Square (SQ) confirmed the practice Tuesday in a blog post, describing it as a “rolling reserve,” in which the Jack Dorsey-led payments company takes a cut of the seller’s processing volume and releases it on a “rolling basis” over as many as 120 days.
It’s used for what Square labels “risky sellers,” which are companies that take a pre-payment on goods or services that are provided on a future date. Risky sellers also include companies that sell goods or services that are “prone to disputes.” Square said it notifies sellers that are placed in the program.
“The vast majority of our sellers don’t fit this profile,” Square said the statement. “For the small number who do, we put in place reserves that allow them to continue processing with Square (as opposed to being deactivated, as many financial institutions will do), particularly during uncertain times.”

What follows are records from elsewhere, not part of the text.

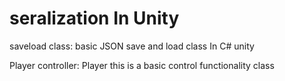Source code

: # seralization In Unity

saveload class: basic JSON save and load class In C# unity

Player controller: Player this is a basic control functionality class
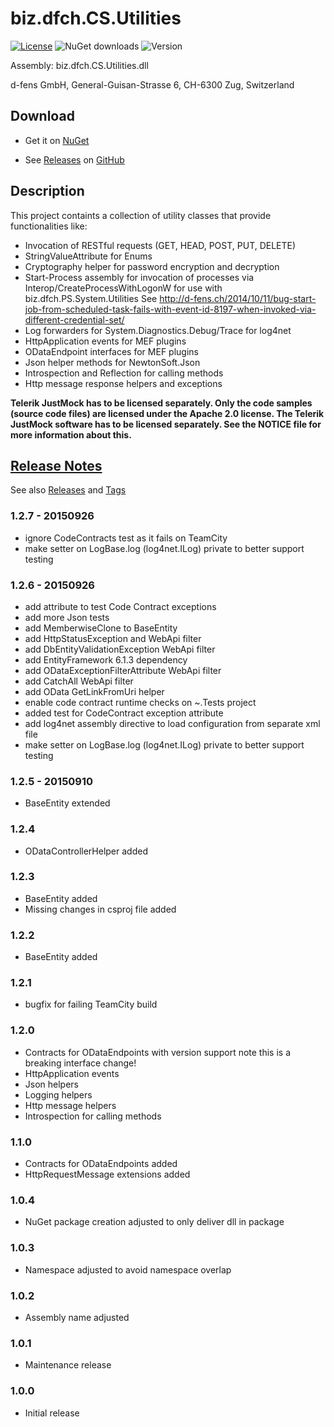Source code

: # biz.dfch.CS.Utilities
[![License](https://img.shields.io/badge/license-Apache%20License%202.0-blue.svg)](https://github.com/dfch/biz.dfch.CS.System.Utilities/blob/master/LICENSE)
![NuGet downloads](https://img.shields.io/nuget/dt/biz.dfch.CS.System.Utilities.svg)
![Version](https://img.shields.io/nuget/v/biz.dfch.CS.System.Utilities.svg)

Assembly: biz.dfch.CS.Utilities.dll

d-fens GmbH, General-Guisan-Strasse 6, CH-6300 Zug, Switzerland

## Download

* Get it on [NuGet](https://www.nuget.org/packages/biz.dfch.CS.System.Utilities/)

* See [Releases](https://github.com/dfch/biz.dfch.CS.System.Utilities/releases) on [GitHub](https://github.com/dfch/biz.dfch.CS.System.Utilities)

## Description

This project containts a collection of utility classes that provide functionalities like:

* Invocation of RESTful requests (GET, HEAD, POST, PUT, DELETE)
* StringValueAttribute for Enums
* Cryptography helper for password encryption and decryption
* Start-Process assembly for invocation of processes via Interop/CreateProcessWithLogonW for use with biz.dfch.PS.System.Utilities
  See http://d-fens.ch/2014/10/11/bug-start-job-from-scheduled-task-fails-with-event-id-8197-when-invoked-via-different-credential-set/
* Log forwarders for System.Diagnostics.Debug/Trace for log4net
* HttpApplication events for MEF plugins
* ODataEndpoint interfaces for MEF plugins
* Json helper methods for NewtonSoft.Json
* Introspection and Reflection for calling methods
* Http message response helpers and exceptions

**Telerik JustMock has to be licensed separately. Only the code samples (source code files) are licensed under the Apache 2.0 license. The Telerik JustMock software has to be licensed separately. See the NOTICE file for more information about this.**

## [Release Notes](https://github.com/dfch/biz.dfch.CS.System.Utilities/releases)

See also [Releases](https://github.com/dfch/biz.dfch.CS.System.Utilities/releases) and [Tags](https://github.com/dfch/biz.dfch.CS.System.Utilities/tags)

### 1.2.7 - 20150926

* ignore CodeContracts test as it fails on TeamCity
* make setter on LogBase.log (log4net.ILog) private to better support testing

### 1.2.6 - 20150926

* add attribute to test Code Contract exceptions
* add more Json tests
* add MemberwiseClone to BaseEntity
* add HttpStatusException and WebApi filter
* add DbEntityValidationException WebApi filter
* add EntityFramework 6.1.3 dependency
* add ODataExceptionFilterAttribute WebApi filter
* add CatchAll WebApi filter
* add OData GetLinkFromUri helper
* enable code contract runtime checks on ~.Tests project
* added test for CodeContract exception attribute
* add log4net assembly directive to load configuration from separate xml file
* make setter on LogBase.log (log4net.ILog) private to better support testing

### 1.2.5 - 20150910

* BaseEntity extended

### 1.2.4

* ODataControllerHelper added

### 1.2.3

* BaseEntity added
* Missing changes in csproj file added

### 1.2.2

* BaseEntity added

### 1.2.1

* bugfix for failing TeamCity build

### 1.2.0

* Contracts for ODataEndpoints with version support note this is a breaking interface change!
* HttpApplication events
* Json helpers
* Logging helpers
* Http message helpers
* Introspection for calling methods

### 1.1.0

* Contracts for ODataEndpoints added
* HttpRequestMessage extensions added

### 1.0.4

* NuGet package creation adjusted to only deliver dll in package

### 1.0.3

* Namespace adjusted to avoid namespace overlap

### 1.0.2

* Assembly name adjusted

### 1.0.1

* Maintenance release

### 1.0.0

* Initial release
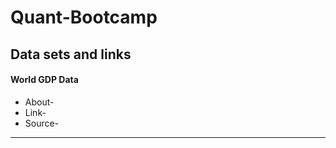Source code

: # Quant-Bootcamp

## Data sets and links

#### World GDP Data
- About- 
- Link- 
- Source-

_______________
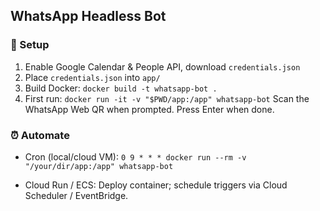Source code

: ## WhatsApp Headless Bot

### 🚀 Setup
1. Enable Google Calendar & People API, download `credentials.json`
2. Place `credentials.json` into `app/`
3. Build Docker: `docker build -t whatsapp-bot .`
4. First run: `docker run -it -v "$PWD/app:/app" whatsapp-bot`
Scan the WhatsApp Web QR when prompted. Press Enter when done.

### ⏰ Automate
- Cron (local/cloud VM): `0 9 * * * docker run --rm -v "/your/dir/app:/app" whatsapp-bot`

- Cloud Run / ECS: Deploy container; schedule triggers via Cloud Scheduler / EventBridge.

However, according to a New York Times investigation, some small businesses are disproportionally affected by the practice, leading to financial distress and layoffs.
In one instance, Legal Knock, a company that builds websites for law firms, told the Times that it never had a customer demand a refund for their work and yet Square kept $4,000 in reserve in May. Sean Weber, the owner, said he had trouble contacting the company and wasn’t satisfied with its explanation. He even said Square blocked him on Twitter.
Square did not immediately respond to a request for comment.
A petition from Square merchants has racked up 1,300 signatures. “Small businesses can barely survive as it is, and now that Square, Inc. is withholding funds, many more small businesses are going to be closing because of Square,” the petition says.
Square ended its blog post saying it aims to “be transparent, offer sellers choice, protect buyers, and provide a better experience with Square,” -— an explanation that many obviously disagree with.